Power calculations play a critical role in determining the number of people or households to include in a Randomized Control Trial (RCT). Further, statistical tests are prone to type 1 and type 2 errors. We can reduce the probability of such errors by increasing the sample size. However, in practice, sample size is determined by the amount of resources at hand since there is a trade off between the sample size and the cost of data collection.

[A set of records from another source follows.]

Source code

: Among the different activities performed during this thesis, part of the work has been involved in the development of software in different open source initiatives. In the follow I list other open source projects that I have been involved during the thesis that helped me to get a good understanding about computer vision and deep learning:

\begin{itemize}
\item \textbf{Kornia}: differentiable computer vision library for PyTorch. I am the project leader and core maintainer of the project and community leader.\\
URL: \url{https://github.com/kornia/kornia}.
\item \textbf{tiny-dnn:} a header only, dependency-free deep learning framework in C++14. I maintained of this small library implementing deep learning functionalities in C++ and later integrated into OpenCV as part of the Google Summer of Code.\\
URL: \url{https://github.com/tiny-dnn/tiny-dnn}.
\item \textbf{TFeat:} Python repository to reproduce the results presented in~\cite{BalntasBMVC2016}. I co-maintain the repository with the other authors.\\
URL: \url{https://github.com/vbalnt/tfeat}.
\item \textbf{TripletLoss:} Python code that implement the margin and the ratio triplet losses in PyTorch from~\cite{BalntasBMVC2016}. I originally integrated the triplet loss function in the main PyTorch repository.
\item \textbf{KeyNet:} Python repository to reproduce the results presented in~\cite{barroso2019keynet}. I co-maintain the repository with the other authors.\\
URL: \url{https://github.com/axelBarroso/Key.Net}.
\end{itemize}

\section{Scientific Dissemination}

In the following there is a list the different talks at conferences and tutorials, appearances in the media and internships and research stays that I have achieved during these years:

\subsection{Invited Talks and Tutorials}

Spillovers in RCTs are also a cause of concern for researchers. As a result, we might also use clusters in RCT to tackle spillovers effects. However, clustering often requires a larger sample size as we are stratifying the sample into different clusters.

Note

Clustered RCTs are more prone to type 1 and type 2 errors than an unclustered RCT design with the same number of individuals or households. The way we assign individuals to different experimental groups can also reduce the incidence of type 1 and type 2 errors. For instance, using characteristics such as gender to stratify the randomization.

Type 1 and type 2 errors

When conducting RCTs, we are guided by the principle of conservatism. We do not want to promote costly policy changes without evidence. We stack the deck against ourselves by making an assumption that there is no impact made by the intervention. Given this assumption, we check whether our data is consistent with this assumption, which is called the null hypothesis. It is denoted by \(H_0\). While making inference, we are prone to these two types of errors which are shown below.

Type 1 and type 2 errors
Test Statistic	\(H_0=T\)	\(H_0=F\)
\(t<=2\)	Correct Inference	Type 2 error
\(t>=2\)	Type 1 error	Correct inference

Note

Here, the test statistic measures the difference in average outcomes between the treatment and control group as a result of the intervention. Type 1 error occurs when we incorrectly reject the null hypothesis \(H_0\) when it is actually true. Type 2 error occurs when we fail to reject the \(H_0\) when it is actually false.

Statistical power

By understanding the type 1 and type 2 errors, we can calibrate the power of a statistical test. Power of a statistical test is the probability of rejecting a null hypothesis \(H_0\) when it is false. In general, it is the likelihood of not making a type 2 error. \[Power (\kappa): 0<\kappa<1\]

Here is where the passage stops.